Local History in
A Hertfordshire Local History Directory
by W. Branch Johnson
Hertfordshire Local History Council, 1964
Paperback, 40 pages
This little booklet provides n essential guide to the writing of local history in Hertfordshire, with details of the major historical texts. It discusses the major early histories, written by Chauncy, Salmon, Clutterbuck and Cussans. The first town local history was Turnor's History of Hertford and many later ones are mentioned. Details are given of important societies, such as the St Albans Architectural and Archaeological Society, and many other publications.
The following extract relates to his discussion of Clutterbuck's History of Hertfordshire:
It was in the year of Waterloo that Robert Clutterbuck (1772 1831) published his first volume of the History of Hertfordshire that was to occupy him until 1827. Clutterbuck belonged to a West Hertfordshire brewing and landowning family and was thus familiar with county backgrounds. Yet in turning over his pages it is difficult to imagine that any social change at all had taken place since the days of Chauncy and Salmon.
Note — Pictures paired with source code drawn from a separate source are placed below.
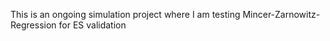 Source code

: This is an ongoing simulation project where I am testing Mincer-Zarnowitz-Regression for ES validation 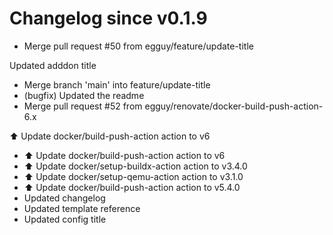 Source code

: # Changelog since v0.1.9
- Merge pull request #50 from egguy/feature/update-title

Updated adddon title 
- Merge branch 'main' into feature/update-title 
- (bugfix) Updated the readme 
- Merge pull request #52 from egguy/renovate/docker-build-push-action-6.x

⬆️ Update docker/build-push-action action to v6 
- ⬆️ Update docker/build-push-action action to v6 
- ⬆️ Update docker/setup-buildx-action action to v3.4.0 
- ⬆️ Update docker/setup-qemu-action action to v3.1.0 
- ⬆️ Update docker/build-push-action action to v5.4.0 
- Updated changelog 
- Updated template reference 
- Updated config title 
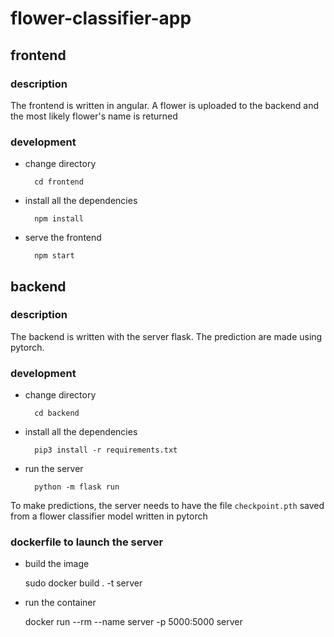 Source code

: # flower-classifier-app

## frontend

### description
The frontend is written in angular. A flower is uploaded to the backend and the most likely flower's name is returned

### development

- change directory

        cd frontend

- install all the dependencies

        npm install

- serve the frontend
     
        npm start

## backend

### description
The backend is written with the server flask. The prediction are made using pytorch.

### development

- change directory

        cd backend

- install all the dependencies

        pip3 install -r requirements.txt

- run the server

        python -m flask run

To make predictions, the server needs to have the file `checkpoint.pth` saved from a flower classifier model written in pytorch

### dockerfile to launch the server

- build the image

	sudo docker build . -t server

- run the container

	docker run --rm --name server -p 5000:5000 server
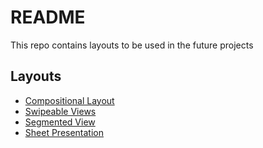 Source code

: # README
This repo contains layouts to be used in the future projects

## Layouts
- [Compositional Layout](https://github.com/uckmhnds/Layouts/tree/CompositionalLayout)
- [Swipeable Views](https://github.com/uckmhnds/Layouts/tree/SwipeableViews)
- [Segmented View](https://github.com/uckmhnds/Layouts/tree/SegmentedView)
- [Sheet Presentation](https://github.com/uckmhnds/Layouts/tree/SheetPresentation)
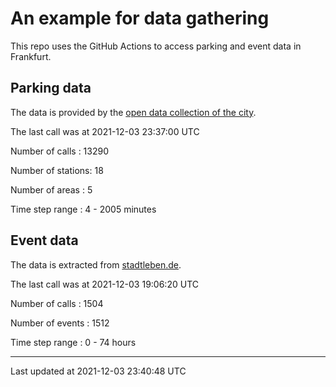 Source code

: # An example for data gathering

This repo uses the GitHub Actions to access parking and event data in Frankfurt.

## Parking data
The data is provided by the [open data collection of the city](https://www.offenedaten.frankfurt.de/).

The last call was at 2021-12-03 23:37:00 UTC

Number of calls   : 13290

Number of stations:    18

Number of areas   :     5

Time step range   :     4 -  2005 minutes


## Event data
The data is extracted from [stadtleben.de](https://stadtleben.de/frankfurt/).

The last call was at 2021-12-03 19:06:20 UTC

Number of calls   : 1504

Number of events  : 1512

Time step range   :    0 -   74 hours


----

Last updated at 2021-12-03 23:40:48 UTC
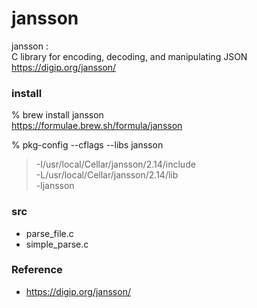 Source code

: jansson
===============


jansson :  <br/>
C library for encoding, decoding, and manipulating JSON <br/>
https://digip.org/jansson/ <br/>


### install
% brew install jansson <br/>
https://formulae.brew.sh/formula/jansson <br/>

% pkg-config --cflags --libs jansson <br/>
> -I/usr/local/Cellar/jansson/2.14/include <br/>
> -L/usr/local/Cellar/jansson/2.14/lib <br/>
> -ljansson


### src
- parse_file.c <br/>
- simple_parse.c <br/>


### Reference <br/>
- https://digip.org/jansson/


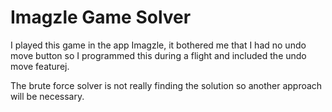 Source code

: # Imagzle Game Solver

I played this game in the app Imagzle, it bothered me that I had no undo move button so I programmed this during a flight and included the undo move featurej. 

The brute force solver is not really finding the solution so another approach will be necessary.

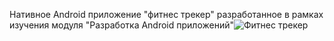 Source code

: Нативное Android приложение "фитнес трекер" разработанное в рамках изучения модуля "Разработка Android приложений"![Фитнес трекер](https://user-images.githubusercontent.com/75212647/194701066-452f8712-6932-46c5-9b8b-3c73ac691c77.png)
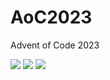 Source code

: # AoC2023
Advent of Code 2023

<!--- advent_readme_stars table --->


![](https://img.shields.io/badge/day%20📅-23-blue) ![](https://img.shields.io/badge/stars%20⭐-1-yellow) ![](https://img.shields.io/badge/days%20completed-0-red)
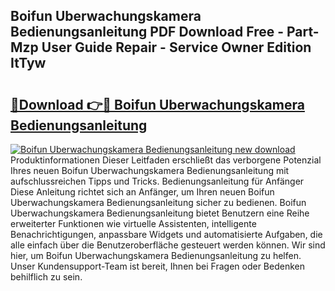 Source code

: ## Boifun Uberwachungskamera Bedienungsanleitung PDF Download Free - Part-Mzp User Guide Repair - Service Owner Edition ItTyw

# <h2><a href="http://df15u1.blite.top/?on=Boifun+Uberwachungskamera+Bedienungsanleitung">🔗Download 👉🔴 Boifun Uberwachungskamera Bedienungsanleitung</a></h2>

[![Boifun Uberwachungskamera Bedienungsanleitung new download](https://i.imgur.com/lujVjoI.png)](http://df15u1.blite.top/?on=Boifun+Uberwachungskamera+Bedienungsanleitung)
Produktinformationen Dieser Leitfaden erschließt das verborgene Potenzial Ihres neuen Boifun Uberwachungskamera Bedienungsanleitung mit aufschlussreichen Tipps und Tricks. Bedienungsanleitung für Anfänger Diese Anleitung richtet sich an Anfänger, um Ihren neuen Boifun Uberwachungskamera Bedienungsanleitung sicher zu bedienen. Boifun Uberwachungskamera Bedienungsanleitung bietet Benutzern eine Reihe erweiterter Funktionen wie virtuelle Assistenten, intelligente Benachrichtigungen, anpassbare Widgets und automatisierte Aufgaben, die alle einfach über die Benutzeroberfläche gesteuert werden können. Wir sind hier, um Boifun Uberwachungskamera Bedienungsanleitung zu helfen. Unser Kundensupport-Team ist bereit, Ihnen bei Fragen oder Bedenken behilflich zu sein.

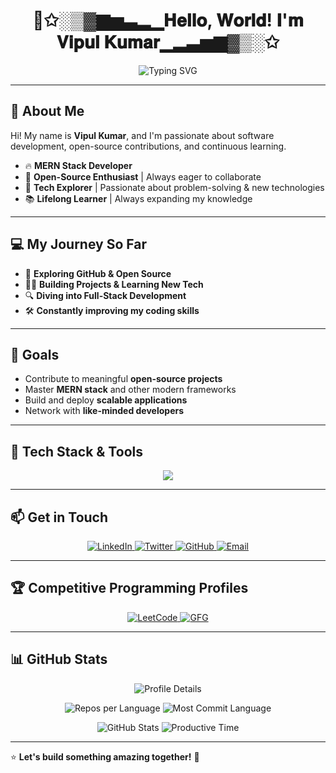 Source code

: <h1 align="center">🚀✩░▒▓▆▅▃▂▁𝐇𝐞𝐥𝐥𝐨, 𝐖𝐨𝐫𝐥𝐝! 𝐈'𝐦 𝐕𝐢𝐩𝐮𝐥 𝐊𝐮𝐦𝐚𝐫▁▂▃▅▆▓▒░✩</h1>

<p align="center">
  <img src="https://readme-typing-svg.herokuapp.com?font=Fira+Code&size=22&pause=1000&color=F7B500&center=true&vCenter=true&width=435&lines=🔥P̳̿͟͞a̳̿͟͞s̳̿͟͞s̳̿͟͞i̳̿͟͞o̳̿͟͞n̳̿͟͞a̳̿͟͞t̳̿͟͞e̳̿͟͞+M̳̿͟͞E̳̿͟͞R̳̿͟͞N̳̿͟͞+S̳̿͟͞t̳̿͟͞a̳̿͟͞c̳̿͟͞k̳̿͟͞+D̳̿͟͞e̳̿͟͞v̳̿͟͞e̳̿͟͞l̳̿͟͞o̳̿͟͞p̳̿͟͞e̳̿͟͞r̳̿͟͞🔥;🤝🅾🅿🅴🅽+🆂🅾🆄🆁🅲🅴+🅴🅽🆃🅷🆄🆂🅸🅰🆂🆃🤝;✌🎯𝓣𝓮𝓬𝓱+𝓔𝔁𝓹𝓵𝓸𝓻𝓮𝓻🎯✌;📚L̳̿͟͞i̳̿͟͞f̳̿͟͞e̳̿͟͞l̳̿͟͞o̳̿͟͞n̳̿͟͞g̳̿͟͞+L̳̿͟͞e̳̿͟͞a̳̿͟͞r̳̿͟͞n̳̿͟͞e̳̿͟͞r̳̿͟͞📚;" alt="Typing SVG" />
</p>

---

## 🌟 About Me

Hi! My name is **Vipul Kumar**, and I'm passionate about software development, open-source contributions, and continuous learning.

- 🔥 **MERN Stack Developer**
- 🤝 **Open-Source Enthusiast** | Always eager to collaborate
- 🎯 **Tech Explorer** | Passionate about problem-solving & new technologies
- 📚 **Lifelong Learner** | Always expanding my knowledge

---

## 💻 My Journey So Far

- 🚀 **Exploring GitHub & Open Source**
- 👨‍💻 **Building Projects & Learning New Tech**
- 🔍 **Diving into Full-Stack Development**
- 🛠 **Constantly improving my coding skills**

---

## 🎯 Goals

- Contribute to meaningful **open-source projects**
- Master **MERN stack** and other modern frameworks
- Build and deploy **scalable applications**
- Network with **like-minded developers**

---

## 🚀 Tech Stack & Tools

<p align="center">
  <img src="https://skillicons.dev/icons?i=html,css,js,ts,react,redux,nextjs,nodejs,express,mongodb,postgresql,tailwind,bootstrap,git,github,linux,c,cpp,java,python" />
</p>

---

## 📫 Get in Touch

<p align="center">
  <a href="https://linkedin.com/in/vip-coder">
    <img src="https://img.shields.io/badge/LinkedIn-blue?style=for-the-badge&logo=linkedin" alt="LinkedIn" />
  </a>
  <a href="https://twitter.com/vip_coder">
    <img src="https://img.shields.io/badge/Twitter-white?style=for-the-badge&logo=twitter" alt="Twitter" />
  </a>
  <a href="https://github.com/vip-coder1">
    <img src="https://img.shields.io/badge/GitHub-grey?style=for-the-badge&logo=github" alt="GitHub" />
  </a>
  <a href="mailto:vipulmth1@gmail.com">
    <img src="https://img.shields.io/badge/Gmail-red?style=for-the-badge&logo=gmail" alt="Email" />
  </a>
</p>

---

## 🏆 Competitive Programming Profiles

<p align="center">
  <a href="https://leetcode.com/vip-coder" target="_blank">
    <img src="https://img.shields.io/badge/LeetCode-black?style=for-the-badge&logo=leetcode" alt="LeetCode" />
  </a>
  <a href="https://auth.geeksforgeeks.org/user/vipulzii8" target="_blank">
    <img src="https://img.shields.io/badge/GFG-green?style=for-the-badge&logo=geeksforgeeks" alt="GFG" />
  </a>
</p>

---

## 📊 GitHub Stats

<p align="center">
  <img src="http://github-profile-summary-cards.vercel.app/api/cards/profile-details?username=vip-coder1&theme=apprentice" alt="Profile Details" />
</p>

<p align="center">
  <img src="http://github-profile-summary-cards.vercel.app/api/cards/repos-per-language?username=vip-coder1&theme=apprentice" alt="Repos per Language" />
  <img src="http://github-profile-summary-cards.vercel.app/api/cards/most-commit-language?username=vip-coder1&theme=apprentice" alt="Most Commit Language" />
</p>

<p align="center">
  <img src="http://github-profile-summary-cards.vercel.app/api/cards/stats?username=vip-coder1&theme=apprentice" alt="GitHub Stats" />
  <img src="http://github-profile-summary-cards.vercel.app/api/cards/productive-time?username=vip-coder1&theme=apprentice&utcOffset=8" alt="Productive Time" />
</p>

---

⭐️ **Let's build something amazing together!** 🚀
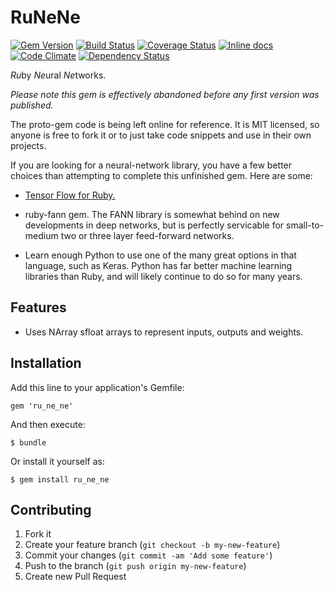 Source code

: # RuNeNe

[![Gem Version](https://badge.fury.io/rb/ru_ne_ne.png)](http://badge.fury.io/rb/ru_ne_ne)
[![Build Status](https://travis-ci.org/neilslater/ru_ne_ne.png?branch=master)](http://travis-ci.org/neilslater/ru_ne_ne)
[![Coverage Status](https://coveralls.io/repos/neilslater/ru_ne_ne/badge.png?branch=master)](https://coveralls.io/r/neilslater/ru_ne_ne?branch=master)
[![Inline docs](http://inch-ci.org/github/neilslater/ru_ne_ne.png?branch=master)](http://inch-ci.org/github/neilslater/ru_ne_ne)
[![Code Climate](https://codeclimate.com/github/neilslater/ru_ne_ne.png)](https://codeclimate.com/github/neilslater/ru_ne_ne)
[![Dependency Status](https://gemnasium.com/neilslater/ru_ne_ne.png)](https://gemnasium.com/neilslater/ru_ne_ne)

*Ru*by *Ne*ural *Ne*tworks.

*Please note this gem is effectively abandoned before any first version was published.*

The proto-gem code is being left online for reference. It is MIT licensed, so anyone is free to fork
it or to just take code snippets and use in their own projects.

If you are looking for a neural-network library, you have a few better choices than attempting
to complete this unfinished gem. Here are some:

 * [Tensor Flow for Ruby.](https://github.com/somaticio/tensorflow.rb)

 * ruby-fann gem. The FANN library is somewhat behind on new developments in deep networks, but is
   perfectly servicable for small-to-medium two or three layer feed-forward networks.

 * Learn enough Python to use one of the many great options in that language, such as Keras. Python has
   far better machine learning libraries than Ruby, and will likely continue to do so for many years.

## Features

 * Uses NArray sfloat arrays to represent inputs, outputs and weights.

## Installation

Add this line to your application's Gemfile:

    gem 'ru_ne_ne'

And then execute:

    $ bundle

Or install it yourself as:

    $ gem install ru_ne_ne


## Contributing

1. Fork it
2. Create your feature branch (`git checkout -b my-new-feature`)
3. Commit your changes (`git commit -am 'Add some feature'`)
4. Push to the branch (`git push origin my-new-feature`)
5. Create new Pull Request
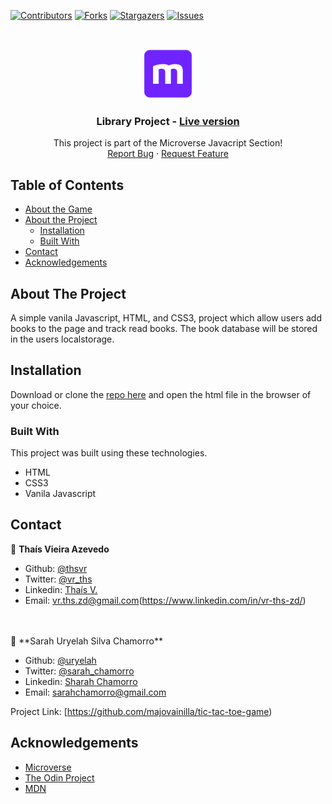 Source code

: [![Contributors][contributors-shield]][contributors-url]
[![Forks][forks-shield]][forks-url]
[![Stargazers][stars-shield]][stars-url]
[![Issues][issues-shield]][issues-url]

<!-- PROJECT LOGO -->
<br />
<p align="center">
  <a href="https://github.com/majovainilla/tic-tac-toe-game">
    <img src="img/mLogo.png" alt="Logo" width="80" height="80">
  </a>

  <h3 align="center">Library Project -
  <a href='https://raw.githack.com/uryelah/-Microverse-601-Library/library/index.html'> Live version</a></h3>

  <p align="center">
    This project is part of the Microverse Javacript Section!
    <br />
    <a href="https://github.com/majovainilla/tic-tac-toe-game/issues">Report Bug</a>
    ·
    <a href="https://github.com/majovainilla/tic-tac-toe-game/issues">Request Feature</a>
  </p>
</p>

<!-- TABLE OF CONTENTS -->
## Table of Contents

* [About the Game](#about-the-game)
* [About the Project](#about-the-project)
  * [Installation](#installation)
  * [Built With](#built-with)
* [Contact](#contact)
* [Acknowledgements](#acknowledgements)

<!-- ABOUT THE PROJECT -->
## About The Project

A simple vanila Javascript, HTML, and CSS3, project which allow users add books to the page and track read books. 
The book database will be stored in the users localstorage.

<!-- ABOUT THE PROJECT -->
## Installation

Download or clone the [repo here](https://github.com/uryelah/-Microverse-601-Library) and open the html file in the browser of your choice.

### Built With
This project was built using these technologies.
* HTML
* CSS3
* Vanila Javascript

<!-- CONTACT -->
## Contact

👤 **Thaís Vieira Azevedo**

- Github: [@thsvr](https://github.com/thsvr)
- Twitter: [@vr_ths](https://twitter.com/vr_ths)
- Linkedin: [Thaís V.](https://www.linkedin.com/in/vr-ths-zd/)
- Email: [vr.ths.zd@gmail.com](vr.ths.zd@gmail.com)(https://www.linkedin.com/in/vr-ths-zd/)


<br />
<br />
👤 **Sarah Uryelah Silva Chamorro**

- Github: [@uryelah](https://github.com/uryelah)
- Twitter: [@sarah_chamorro](https://twitter.com/sarah_chamorro)
- Linkedin: [Sharah Chamorro](https://www.linkedin.com/in/uryelah/)
- Email: [sarahchamorro@gmail.com](sarahchamorro@gmail.com)

Project Link: [https://github.com/majovainilla/tic-tac-toe-game)

<!-- ACKNOWLEDGEMENTS -->
## Acknowledgements
* [Microverse](https://www.microverse.org/)
* [The Odin Project](https://www.theodinproject.com/)
* [MDN](https://developer.mozilla.org/en-US/docs/Web/JavaScript)

<!-- MARKDOWN LINKS & IMAGES -->
<!-- https://www.markdownguide.org/basic-syntax/#reference-style-links -->
[contributors-shield]: https://img.shields.io/github/contributors/majovainilla/tic-tac-toe-game.svg?style=flat-square
[contributors-url]: https://github.com/majovainilla/tic-tac-toe-game/graphs/contributors
[forks-shield]: https://img.shields.io/github/forks/majovainilla/tic-tac-toe-game.svg?style=flat-square
[forks-url]: https://github.com/majovainilla/tic-tac-toe-game/network/members
[stars-shield]: https://img.shields.io/github/stars/majovainilla/tic-tac-toe-game.svg?style=flat-square
[stars-url]: https://github.com/majovainilla/tic-tac-toe-game/stargazers
[issues-shield]: https://img.shields.io/github/issues/majovainilla/tic-tac-toe-game.svg?style=flat-square
[issues-url]: https://github.com/majovainilla/tic-tac-toe-game
[product-screenshot]: img/screenshot.PNG

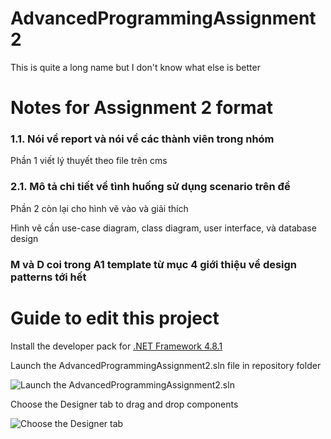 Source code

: # AdvancedProgrammingAssignment2
This is quite a long name but I don't know what else is better

# Notes for Assignment 2 format

### 1.1. Nói về report và nói về các thành viên trong nhóm

Phần 1 viết lý thuyết theo file trên cms 

### 2.1. Mô tả chi tiết về tình huống sử dụng scenario trên đề

Phần 2 còn lại cho hình vẽ vào và giải thích

Hình vẽ cần use-case diagram, class diagram, user interface, và database design

### M và D coi trong A1 template từ mục 4 giới thiệu về design patterns tới hết 

# Guide to edit this project

Install the developer pack for [.NET Framework 4.8.1](https://dotnet.microsoft.com/en-us/download/dotnet-framework/thank-you/net481-developer-pack-offline-installer)

Launch the AdvancedProgrammingAssignment2.sln file in repository folder

![Launch the AdvancedProgrammingAssignment2.sln](https://user-images.githubusercontent.com/111042904/207403818-579fc438-bd49-49fa-bb53-7936544e0396.png)

Choose the Designer tab to drag and drop components 

![Choose the Designer tab](https://user-images.githubusercontent.com/111042904/207405296-7796fd53-5de6-44d9-b7d8-2692e5d6cd80.png)
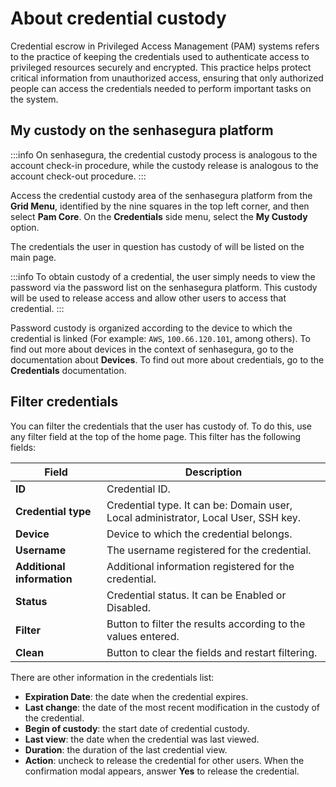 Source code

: # About credential custody

Credential escrow in Privileged Access Management (PAM) systems refers to the practice of keeping the credentials used to authenticate access to privileged resources securely and encrypted. This practice helps protect critical information from unauthorized access, ensuring that only authorized people can access the credentials needed to perform important tasks on the system.

## My custody on the senhasegura platform

 :::info
On senhasegura, the credential custody process is analogous to the account check-in procedure, while the custody release is analogous to the account check-out procedure.
:::

Access the credential custody area of the senhasegura platform from the **Grid Menu**, identified by the nine squares in the top left corner, and then select **Pam Core**. On the **Credentials** side menu, select the **My Custody** option.

The credentials the user in question has custody of will be listed on the main page.

 :::info
To obtain custody of a credential, the user simply needs to view the password via the password list on the senhasegura platform. This custody will be used to release access and allow other users to access that credential.
:::

Password custody is organized according to the device to which the credential is linked (For example: `AWS`, `100.66.120.101`, among others). To find out more about devices in the context of senhasegura, go to the documentation about **Devices**. To find out more about credentials, go to the **Credentials** documentation.

## Filter credentials

You can filter the credentials that the user has custody of. To do this, use any filter field at the top of the home page. This filter has the following fields:

| Field | Description |
| --- | --- |
| **ID** | Credential ID. |
| **Credential type** | Credential type. It can be: Domain user, Local administrator, Local User, SSH key. |
| **Device** | Device to which the credential belongs. |
| **Username** | The username registered for the credential. |
|**Additional information** | Additional information registered for the credential. |
| **Status** | Credential status. It can be Enabled or Disabled. |
| **Filter** | Button to filter the results according to the values entered. |
| **Clean** | Button to clear the fields and restart filtering. |

There are other information in the credentials list:

- **Expiration Date**: the date when the credential expires.
- **Last change**: the date of the most recent modification in the custody of the credential.
- **Begin of custody**: the start date of credential custody.
- **Last view**: the date when the credential was last viewed.
- **Duration**: the duration of the last credential view.
- **Action**: uncheck to release the credential for other users. When the confirmation modal appears, answer **Yes** to release the credential. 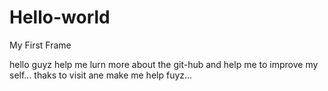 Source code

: # Hello-world
My First Frame

hello guyz help me lurn more about the git-hub and help me to improve my self... thaks to visit ane make me help fuyz... 
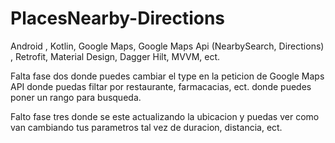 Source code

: # PlacesNearby-Directions
Android , Kotlin, Google Maps, Google Maps Api (NearbySearch, Directions) , Retrofit, Material Design, Dagger Hilt, MVVM, ect.

Falta fase dos donde puedes cambiar el type en la peticion de Google Maps API donde puedas filtar por restaurante, farmacacias, ect.
donde puedes poner un rango para busqueda.

Falto fase tres donde se este actualizando la ubicacion y puedas ver como van cambiando tus parametros tal vez de duracion, distancia, ect.
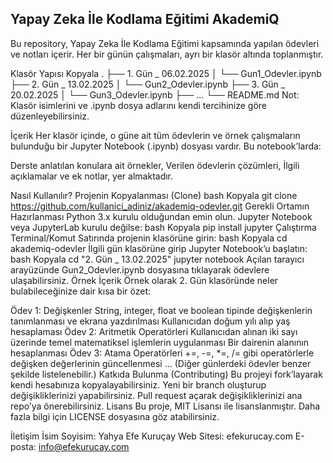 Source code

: ## Yapay Zeka İle Kodlama Eğitimi AkademiQ
Bu repository, Yapay Zeka İle Kodlama Eğitimi kapsamında yapılan ödevleri ve notları içerir. Her bir günün çalışmaları, ayrı bir klasör altında toplanmıştır.

Klasör Yapısı
Kopyala
.
├── 1. Gün _ 06.02.2025
│   └── Gun1_Odevler.ipynb
├── 2. Gün _ 13.02.2025
│   └── Gun2_Odevler.ipynb
├── 3. Gün _ 20.02.2025
│   └── Gun3_Odevler.ipynb
├── ...
└── README.md
Not: Klasör isimlerini ve .ipynb dosya adlarını kendi tercihinize göre düzenleyebilirsiniz.

İçerik
Her klasör içinde, o güne ait tüm ödevlerin ve örnek çalışmaların bulunduğu bir Jupyter Notebook (.ipynb) dosyası vardır. Bu notebook’larda:

Derste anlatılan konulara ait örnekler,
Verilen ödevlerin çözümleri,
İlgili açıklamalar ve ek notlar,
yer almaktadır.

Nasıl Kullanılır?
Projenin Kopyalanması (Clone)
bash
Kopyala
git clone https://github.com/kullanici_adiniz/akademiq-odevler.git
Gerekli Ortamın Hazırlanması
Python 3.x kurulu olduğundan emin olun.
Jupyter Notebook veya JupyterLab kurulu değilse:
bash
Kopyala
pip install jupyter
Çalıştırma
Terminal/Komut Satırında projenin klasörüne girin:
bash
Kopyala
cd akademiq-odevler
İlgili gün klasörüne girip Jupyter Notebook’u başlatın:
bash
Kopyala
cd "2. Gün _ 13.02.2025"
jupyter notebook
Açılan tarayıcı arayüzünde Gun2_Odevler.ipynb dosyasına tıklayarak ödevlere ulaşabilirsiniz.
Örnek İçerik
Örnek olarak 2. Gün klasöründe neler bulabileceğinize dair kısa bir özet:

Ödev 1: Değişkenler
String, integer, float ve boolean tipinde değişkenlerin tanımlanması ve ekrana yazdırılması
Kullanıcıdan doğum yılı alıp yaş hesaplaması
Ödev 2: Aritmetik Operatörleri
Kullanıcıdan alınan iki sayı üzerinde temel matematiksel işlemlerin uygulanması
Bir dairenin alanının hesaplanması
Ödev 3: Atama Operatörleri
+=, -=, *=, /= gibi operatörlerle değişken değerlerinin güncellenmesi
... (Diğer günlerdeki ödevler benzer şekilde listelenebilir.)
Katkıda Bulunma (Contributing)
Bu projeyi fork’layarak kendi hesabınıza kopyalayabilirsiniz.
Yeni bir branch oluşturup değişikliklerinizi yapabilirsiniz.
Pull request açarak değişikliklerinizi ana repo’ya önerebilirsiniz.
Lisans
Bu proje, MIT Lisansı ile lisanslanmıştır. Daha fazla bilgi için LICENSE dosyasına göz atabilirsiniz.

İletişim
İsim Soyisim: Yahya Efe Kuruçay
Web Sitesi: efekurucay.com
E-posta: info@efekurucay.com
Obviously the story of Hertfordshire manors, churches and landed gentry is brought a century nearer our own time; but the short and simple annals of the poor will be looked for in vain-one is tempted to the impression that he cared not a row of pins for the vast majority of those who drank his family's beer. At first intending, as he wrote in his Preface, to undertake a corrected and up-to-date edition of Salmon, he was deterred by "the frequent digressions of the author into matters foreign from the subject of a provincial history." In the upshot, of all county historians Clutterbuck is the most austere. He provides much reliable information (though some at least appears to have been derived from questionnaires addressed to land owners and parsons), records of monumental inscriptions, many of which have now disappeared, useful lists of Members of Parliament, Sheriffs, Mayors and so on, numerous pedigrees, and the authority of a notable antiquary of that day, the Rev. Thomas Leman, in his chapter on Early Inhabitants. Yet it is probable that few people consult him with pleasure as they consult Chauncy or Salmon with pleasure. Other things being equal, it is no recommendation of an historian that he is formidable.